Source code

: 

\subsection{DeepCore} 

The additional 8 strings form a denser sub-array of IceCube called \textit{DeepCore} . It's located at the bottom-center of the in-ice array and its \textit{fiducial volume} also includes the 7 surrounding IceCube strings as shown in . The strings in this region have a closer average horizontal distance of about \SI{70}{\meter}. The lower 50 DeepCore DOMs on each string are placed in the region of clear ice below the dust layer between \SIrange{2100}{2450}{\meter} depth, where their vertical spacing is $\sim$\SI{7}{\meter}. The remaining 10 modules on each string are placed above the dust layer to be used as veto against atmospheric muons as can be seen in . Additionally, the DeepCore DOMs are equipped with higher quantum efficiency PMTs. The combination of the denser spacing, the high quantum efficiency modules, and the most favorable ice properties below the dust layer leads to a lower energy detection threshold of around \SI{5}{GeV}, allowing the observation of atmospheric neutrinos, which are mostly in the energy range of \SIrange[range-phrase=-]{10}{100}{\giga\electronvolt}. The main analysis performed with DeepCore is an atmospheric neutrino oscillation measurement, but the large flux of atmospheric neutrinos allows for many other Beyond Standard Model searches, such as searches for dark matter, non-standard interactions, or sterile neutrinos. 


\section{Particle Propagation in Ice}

┄┄┄┄┄┄

- Exercise objective:
Go over the data and return every line that includes the word "DeepCore".

- Written reply:
\subsection{DeepCore} 
The additional 8 strings form a denser sub-array of IceCube called \textit{DeepCore} . It's located at the bottom-center of the in-ice array and its \textit{fiducial volume} also includes the 7 surrounding IceCube strings as shown in . The strings in this region have a closer average horizontal distance of about \SI{70}{\meter}. The lower 50 DeepCore DOMs on each string are placed in the region of clear ice below the dust layer between \SIrange{2100}{2450}{\meter} depth, where their vertical spacing is $\sim$\SI{7}{\meter}. The remaining 10 modules on each string are placed above the dust layer to be used as veto against atmospheric muons as can be seen in . Additionally, the DeepCore DOMs are equipped with higher quantum efficiency PMTs. The combination of the denser spacing, the high quantum efficiency modules, and the most favorable ice properties below the dust layer leads to a lower energy detection threshold of around \SI{5}{GeV}, allowing the observation of atmospheric neutrinos, which are mostly in the energy range of \SIrange[range-phrase=-]{10}{100}{\giga\electronvolt}. The main analysis performed with DeepCore is an atmospheric neutrino oscillation measurement, but the large flux of atmospheric neutrinos allows for many other Beyond Standard Model searches, such as searches for dark matter, non-standard interactions, or sterile neutrinos. 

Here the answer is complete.